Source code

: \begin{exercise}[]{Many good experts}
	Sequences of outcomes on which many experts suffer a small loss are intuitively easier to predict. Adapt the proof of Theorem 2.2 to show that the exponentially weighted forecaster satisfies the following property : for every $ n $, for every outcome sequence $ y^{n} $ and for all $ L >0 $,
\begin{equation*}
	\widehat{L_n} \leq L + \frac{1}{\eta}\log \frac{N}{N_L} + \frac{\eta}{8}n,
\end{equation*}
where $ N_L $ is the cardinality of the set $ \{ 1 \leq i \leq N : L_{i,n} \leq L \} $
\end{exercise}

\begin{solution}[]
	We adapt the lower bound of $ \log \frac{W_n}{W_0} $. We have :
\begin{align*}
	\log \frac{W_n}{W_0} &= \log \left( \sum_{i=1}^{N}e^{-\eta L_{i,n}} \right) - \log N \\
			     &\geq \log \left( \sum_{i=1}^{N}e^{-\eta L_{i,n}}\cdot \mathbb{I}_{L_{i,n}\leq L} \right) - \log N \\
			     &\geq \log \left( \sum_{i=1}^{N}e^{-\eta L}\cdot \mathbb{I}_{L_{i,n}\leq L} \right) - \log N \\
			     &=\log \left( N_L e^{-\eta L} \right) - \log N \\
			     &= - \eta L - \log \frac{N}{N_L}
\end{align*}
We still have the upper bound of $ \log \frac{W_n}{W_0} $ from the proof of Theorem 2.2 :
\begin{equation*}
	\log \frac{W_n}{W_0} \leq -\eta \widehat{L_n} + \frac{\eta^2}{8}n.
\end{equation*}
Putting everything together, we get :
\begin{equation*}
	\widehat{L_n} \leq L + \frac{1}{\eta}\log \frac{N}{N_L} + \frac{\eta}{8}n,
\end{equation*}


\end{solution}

# [Assignment]
Prepare a faithful transcription of the material above, with nothing altered.

# [Answer to the exercise]
Source code

: \begin{exercise}[]{Many good experts}
	Sequences of outcomes on which many experts suffer a small loss are intuitively easier to predict. Adapt the proof of Theorem 2.2 to show that the exponentially weighted forecaster satisfies the following property : for every $ n $, for every outcome sequence $ y^{n} $ and for all $ L >0 $,
\begin{equation*}
	\widehat{L_n} \leq L + \frac{1}{\eta}\log \frac{N}{N_L} + \frac{\eta}{8}n,
\end{equation*}
where $ N_L $ is the cardinality of the set $ \{ 1 \leq i \leq N : L_{i,n} \leq L \} $
\end{exercise}

\begin{solution}[]
	We adapt the lower bound of $ \log \frac{W_n}{W_0} $. We have :
\begin{align*}
	\log \frac{W_n}{W_0} &= \log \left( \sum_{i=1}^{N}e^{-\eta L_{i,n}} \right) - \log N \\
			     &\geq \log \left( \sum_{i=1}^{N}e^{-\eta L_{i,n}}\cdot \mathbb{I}_{L_{i,n}\leq L} \right) - \log N \\
			     &\geq \log \left( \sum_{i=1}^{N}e^{-\eta L}\cdot \mathbb{I}_{L_{i,n}\leq L} \right) - \log N \\
			     &=\log \left( N_L e^{-\eta L} \right) - \log N \\
			     &= - \eta L - \log \frac{N}{N_L}
\end{align*}
We still have the upper bound of $ \log \frac{W_n}{W_0} $ from the proof of Theorem 2.2 :
\begin{equation*}
	\log \frac{W_n}{W_0} \leq -\eta \widehat{L_n} + \frac{\eta^2}{8}n.
\end{equation*}
Putting everything together, we get :
\begin{equation*}
	\widehat{L_n} \leq L + \frac{1}{\eta}\log \frac{N}{N_L} + \frac{\eta}{8}n,
\end{equation*}


\end{solution}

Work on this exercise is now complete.